Par Philibert Muzima
Conseiller Bénévole d'un jour de H.E Paul Kagame Président de la République du Rwanda.
Le 7 Decembre 2013
Monsieur Paul Kagame,
Président du Rwanda
C'est avec une grande tristesse que j'ai appris
hier le décès de Nelson Mandela. Tout comme le monde entier, son décès est pour
moi une occasion de méditer sur la vie et l'œuvre de l'homme.
Cela me donne également l'occasion de penser à
vous, Monsieur le Président. De penser à votre parcours politique depuis que
j'ai entendu parler de vous pour la première fois jusqu'aujourd'hui, mais
surtout de penser à vous dans les jours à venir.
J'ai entendu parler de vous pour la première fois
un peu après la libération historique de Nelson Mandela. Sa marche vers la liberté
le 11 février 1990 me rappelle que vous alliez commencer, huit mois plus tard,
la guerre de libération du Rwanda.
En 1994 vous mènerez l'armée du FPR-Inkotanyi que
vous commandiez à une victoire militaire dans un contexte de génocide. La même
année, Nelson Mandela accédait à la magistrature suprême du pays arc-en-ciel
obtenue après une victoire électorale de l'ANC dans un contexte de liesse.
Nelson Mandela termine sa vie comme un grand et
crée l'unanimité autours de son parcours. Le plus grand succès de sa vie aura
été le bras tendu à ses ennemis politiques. On l'entendra dès sa sortie de
prison, plus précisément le 26 février 1990, conjurer les Umkhonto we Sizwe et
les Inkatha d'enterrer la hache de guerre. L'ordre était on ne peut plus
formel: «Jetez dans la mer vos fusils, vos couteaux et vos machettes». Puis à
l'aube de sa présidence, on le verra porter le maillot de François Piennar,
capitaine des «Springbokke » ou «Amabokoboko», l'équipe sud-africaine de
rugby, alors exclusivement blanche!
Avant
d'aller aux obsèques
Aujourd'hui que le monde pleure le décès du grand
homme qu'est Nelson Madela, aujourd'hui que les leaders du monde annulent tout
de leur calendrier pour ne pas briller par leurs absences à ses obsèques, je me
propose votre conseiller bénévole d'un jour, Monsieur le Président.

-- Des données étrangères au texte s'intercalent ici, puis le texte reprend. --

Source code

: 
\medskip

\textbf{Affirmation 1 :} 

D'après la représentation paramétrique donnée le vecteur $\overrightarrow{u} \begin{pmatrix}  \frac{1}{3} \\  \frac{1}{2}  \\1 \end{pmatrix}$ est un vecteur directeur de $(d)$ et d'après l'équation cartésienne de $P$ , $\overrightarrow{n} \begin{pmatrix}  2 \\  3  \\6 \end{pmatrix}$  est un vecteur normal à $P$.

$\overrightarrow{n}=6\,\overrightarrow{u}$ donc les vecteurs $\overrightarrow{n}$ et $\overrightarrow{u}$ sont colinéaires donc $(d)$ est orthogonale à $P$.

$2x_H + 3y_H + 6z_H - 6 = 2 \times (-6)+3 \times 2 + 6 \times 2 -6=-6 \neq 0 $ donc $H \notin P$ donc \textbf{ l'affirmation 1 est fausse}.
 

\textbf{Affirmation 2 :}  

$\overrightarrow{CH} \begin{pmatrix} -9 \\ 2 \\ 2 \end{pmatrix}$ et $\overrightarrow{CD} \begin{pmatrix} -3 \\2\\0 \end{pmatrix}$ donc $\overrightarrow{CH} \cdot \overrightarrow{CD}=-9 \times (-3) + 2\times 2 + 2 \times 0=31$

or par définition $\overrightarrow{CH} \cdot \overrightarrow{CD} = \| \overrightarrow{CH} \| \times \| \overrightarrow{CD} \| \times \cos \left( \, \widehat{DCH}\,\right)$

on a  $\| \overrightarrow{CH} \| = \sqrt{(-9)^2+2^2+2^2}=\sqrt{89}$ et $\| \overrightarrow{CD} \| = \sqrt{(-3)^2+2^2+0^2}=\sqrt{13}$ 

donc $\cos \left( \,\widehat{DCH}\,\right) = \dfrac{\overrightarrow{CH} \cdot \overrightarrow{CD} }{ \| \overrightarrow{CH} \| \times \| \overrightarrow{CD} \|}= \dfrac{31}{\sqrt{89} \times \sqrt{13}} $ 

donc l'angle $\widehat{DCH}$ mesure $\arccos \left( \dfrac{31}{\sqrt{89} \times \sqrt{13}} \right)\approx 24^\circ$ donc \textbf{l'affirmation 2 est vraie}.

Veuillez donc, Monsieur le Président, accepter mes
services qui se résument en cinq grands gestes que je vous recommande fortement
de poser avant d'aller aux obsèques de Madiba. Cinq gestes d'une grandeur à hauteur
d'homme :
1) Libère tous les prisonniers politiques qui
croupissent derrière les barreaux au Rwanda. Tu auras ainsi conquis ta haine contre
tes ennemis politiques tel Madiba serrant la main de Peter Botha ou lorsqu'il
enfila le maillot de François Piennar des Springbokke avant de lui remettre le
trophée Webb Ellis.
2) Rappelle tes sbires d'Afrique du Sud où ils
traquent implacablement ton frère devenu aujourd'hui ennemi à abattre. Qu'ils
ne souillent pas de sang le pays de Nelson.
3) Fais la paix avec tes amis d'hier devenus
aujourd'hui des ennemis à abattre. Ils ne sont que des adversaires politiques
non des ennemis.
4) Fais de ton parti, le FPR- ex Inkotanyi, à
l'instar de l'ANC-ex Umkhonto we Sizwe de Nelson, un parti qu'un membre peut
quitter sans devoir s'exiler loin du pays ou pire encore, aussi loin que le
cimetière. Sais-tu par exemple que Mangosuthu Buthelezi fut membre de l'ANC
mais n'est pas mort lorsqu'il fonda, en 1975 l'Inkhata Freedom Party? N'est-il
pas membre de l'assemblée nationale du parlement sud-africain depuis les élections
sud'africaines de 1994?
Tu n'en reviens pas, Monsieur le Président, mais en
2012, le bouillant Julius Malema, leader des jeunes de l'ANC a été exclu du
parti et non du pays ni de la vie? Savez-vous qu'il a déjà lancé son propre
parti et que, Inch'Allah, il n'en mourra pas?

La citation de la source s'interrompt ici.